REPUBLIKA.CO.ID, JAKARTA -- Tak diragukan lagi, Imam Syafi'i merupakan salah seorang ulama besar dalam sejarah Islam. Dialah salah satu imam dalam bidang fikih yang dikenal Ahlus sunnah wa al-jama'ah (Aswaja). Pengikut mazhab Syafi'i tersebar di berbagai penjuru dunia, termasuk Indonesia.
Dalam bidang usul fikih, kepakaran Imam Syafi'i juga tidak diragukan. Ini dibuktikan dengan beberapa pendapatnya ketika ia mengajar di berbagai negara, seperti Mesir, Baghdad, Yaman, Madinah dan lainnya. Karena itu pula, ada perbedaan pendapatnya dalam satu masalah tertentu, karena perbedaan cara pandangnya berdasarkan kaidah ushul al-fiqhiyyah, maupun situasi dan tempat, sehingga ada dua periode, yakni era pendapat lama (qawl qadim) dan ada pendapat baru (qawl jadid).
Pendapatnya yang lama (qawl qadim) disampaikannya ketika ia bertugas menuntut ilmu di Baghdad, Irak tahun 184-186 H pada ulama-ulama bermazhab Hanafi seperti Muhammad bin Al-Hassan Al-Shaibani serta tokoh lain yang menganut mazhab Ahl al-Ra'yi. Begitu juga ketika ia kembali ke Baghdad tahun 195-197 H, setelah sempat kembali ke Madinah dan Makkah, Imam Syafi'i mengajarkan metode atau cara pengambilan hukum terbaru di kota ini.
Kendati saat itu berkembang pesat mazhab hanafi, metode pengambilan hukum terbaru ini memengaruhi ulama-ulama Baghdad.
Seperti diungkapkan Abu Thaur, seorang ulama Baghdad. ''Awalnya banyak diantara kami yang tidak mengetahui perkara-perkara umum namun maksudnya khusus dan perkara khusus tetapi maksudnya umum.
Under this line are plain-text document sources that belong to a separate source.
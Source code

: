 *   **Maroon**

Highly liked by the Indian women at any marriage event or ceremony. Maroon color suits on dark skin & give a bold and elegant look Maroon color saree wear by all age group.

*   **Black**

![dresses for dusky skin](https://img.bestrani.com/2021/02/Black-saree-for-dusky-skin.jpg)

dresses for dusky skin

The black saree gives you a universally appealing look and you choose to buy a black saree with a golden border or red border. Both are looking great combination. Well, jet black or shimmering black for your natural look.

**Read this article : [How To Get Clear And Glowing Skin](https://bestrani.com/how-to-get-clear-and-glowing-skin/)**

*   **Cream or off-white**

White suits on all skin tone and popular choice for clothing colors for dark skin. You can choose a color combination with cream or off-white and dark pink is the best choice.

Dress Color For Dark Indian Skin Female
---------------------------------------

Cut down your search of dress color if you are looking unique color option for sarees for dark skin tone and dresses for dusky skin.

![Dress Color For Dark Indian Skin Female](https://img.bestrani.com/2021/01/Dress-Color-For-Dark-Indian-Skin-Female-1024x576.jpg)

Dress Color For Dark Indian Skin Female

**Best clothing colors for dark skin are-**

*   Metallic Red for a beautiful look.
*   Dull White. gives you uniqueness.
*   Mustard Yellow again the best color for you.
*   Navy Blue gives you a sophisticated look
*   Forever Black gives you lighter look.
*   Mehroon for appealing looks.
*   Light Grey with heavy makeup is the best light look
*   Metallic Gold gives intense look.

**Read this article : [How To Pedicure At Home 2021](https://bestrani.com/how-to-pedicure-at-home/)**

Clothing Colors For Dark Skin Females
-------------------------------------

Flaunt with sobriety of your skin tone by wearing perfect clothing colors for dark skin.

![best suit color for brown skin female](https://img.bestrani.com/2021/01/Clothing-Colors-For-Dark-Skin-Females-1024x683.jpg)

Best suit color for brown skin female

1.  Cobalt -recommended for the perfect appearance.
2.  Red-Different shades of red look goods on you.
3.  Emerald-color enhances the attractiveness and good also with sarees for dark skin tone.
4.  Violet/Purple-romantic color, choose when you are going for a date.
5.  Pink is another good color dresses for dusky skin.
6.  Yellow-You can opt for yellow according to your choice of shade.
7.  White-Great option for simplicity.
Hal itu kami ketahui justru dari Imam Syafi'i,'' jelas Abu Thaur.
Namun demikian, mulai munculnya pendapat Syafi'i yang terbaru dan paling up date adalah ketika dirinya kembali ke Makkah (197-199 H) dan pindah ke Mesir (199-204 H). Pendapatnya yang terbaru ini dinamakan dengan qawl jadid (pendapat baru).
Perpindahan beliau ke Mesir ini membawa perubahan besar dalam fatwa-fatwanya. Perombakan ini berpuncak dari penemuan beliau dengan dalil-dalil baru yang belum ditemuinya selama ini, atau belum didapati hadis-hadis sahih semasa masih di Baghdad, Palestina, Yaman, maupun Makkah.
"Apabila ditemui sesebuah hadis yang sahih maka itulah Mazhab saya," demikian ungkapan Imam Syafi'i.